The contrary is the case, relatively, when we add the stiffeners: now each flange cannot work as separately to meet its own lateral load through bending in the flange plane, and lamentably for a maxwellian daemon that would love to keep the former mechanism, the presence of the stiffeners ensure and forces that the torsional mode, and not one where the flanges bend in their respective plane, prevails. So we have forced through our stiffeners the structure to go for some particular way of deformation, which, again, since the solution of the model in FEM, should be the one having less energy of deformation to meet the loads as it is.
We could model now stiffeners less and less thick; at one given moment their addition would be irrelevant when compared to the overall stiffness of the beam itself, and then the model would revert to the situation where bending in each flange is predominant.

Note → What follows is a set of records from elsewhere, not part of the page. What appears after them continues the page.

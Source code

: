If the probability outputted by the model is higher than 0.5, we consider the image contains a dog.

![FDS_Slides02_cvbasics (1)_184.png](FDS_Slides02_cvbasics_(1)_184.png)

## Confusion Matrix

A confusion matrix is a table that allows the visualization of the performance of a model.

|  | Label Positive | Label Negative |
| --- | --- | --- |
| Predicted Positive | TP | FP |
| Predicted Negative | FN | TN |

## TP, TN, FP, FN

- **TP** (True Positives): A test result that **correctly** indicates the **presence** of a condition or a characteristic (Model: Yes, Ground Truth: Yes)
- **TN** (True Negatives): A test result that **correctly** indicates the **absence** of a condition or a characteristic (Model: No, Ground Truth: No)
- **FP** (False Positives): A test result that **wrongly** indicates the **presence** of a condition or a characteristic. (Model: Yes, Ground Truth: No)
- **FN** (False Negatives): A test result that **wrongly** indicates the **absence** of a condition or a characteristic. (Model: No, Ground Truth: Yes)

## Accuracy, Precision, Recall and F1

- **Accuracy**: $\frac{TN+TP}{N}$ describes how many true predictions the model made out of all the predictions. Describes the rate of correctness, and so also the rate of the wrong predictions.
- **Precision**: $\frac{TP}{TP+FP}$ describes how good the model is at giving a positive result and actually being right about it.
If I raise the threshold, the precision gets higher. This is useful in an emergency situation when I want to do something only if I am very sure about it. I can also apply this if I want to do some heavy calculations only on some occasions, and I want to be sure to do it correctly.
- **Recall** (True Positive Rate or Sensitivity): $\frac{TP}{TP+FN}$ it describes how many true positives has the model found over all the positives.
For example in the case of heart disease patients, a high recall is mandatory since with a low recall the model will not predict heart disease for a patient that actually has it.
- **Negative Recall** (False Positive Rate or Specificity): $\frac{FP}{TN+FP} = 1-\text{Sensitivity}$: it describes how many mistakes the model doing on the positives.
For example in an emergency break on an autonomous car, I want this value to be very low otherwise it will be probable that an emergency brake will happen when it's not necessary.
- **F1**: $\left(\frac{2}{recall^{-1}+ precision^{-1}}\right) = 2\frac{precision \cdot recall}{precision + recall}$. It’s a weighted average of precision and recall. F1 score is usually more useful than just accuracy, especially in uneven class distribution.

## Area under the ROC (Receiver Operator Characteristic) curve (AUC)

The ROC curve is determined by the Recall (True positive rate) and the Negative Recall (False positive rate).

More, these are elastic models. Imagine that by whatever the reason we lose the stiffeners or separate them softly, then, I agree with you, the overal section is there and no less than what it provides is to be expected from it (rolling secondary stresses etc being ignored etc). When looking at these results, that fortunately mostly remain under the yield stress of the material, we must not forget that when dealing with a strength case we could account with some plasticity that also would show at least the minimum strength that you expect of the overall bare beam. So having some particular zones with a bigger stress when the analysis and material are in the model just elastic may well not reveal the final strength issues; making the model with elasto-plastic material when the forces engage some plastic regions would again show that you are right (again, residual stresses etc apart) in expecting no less than the basic beam provides.
But as long as the model is right (on which I am open to any contrary illustration) and the program as well, it leads you to ascertain that having stiffeners quite likely in the service levels will make the beam enter a more torsional response and then as per the op question, this is not precisely what one would be trying to do.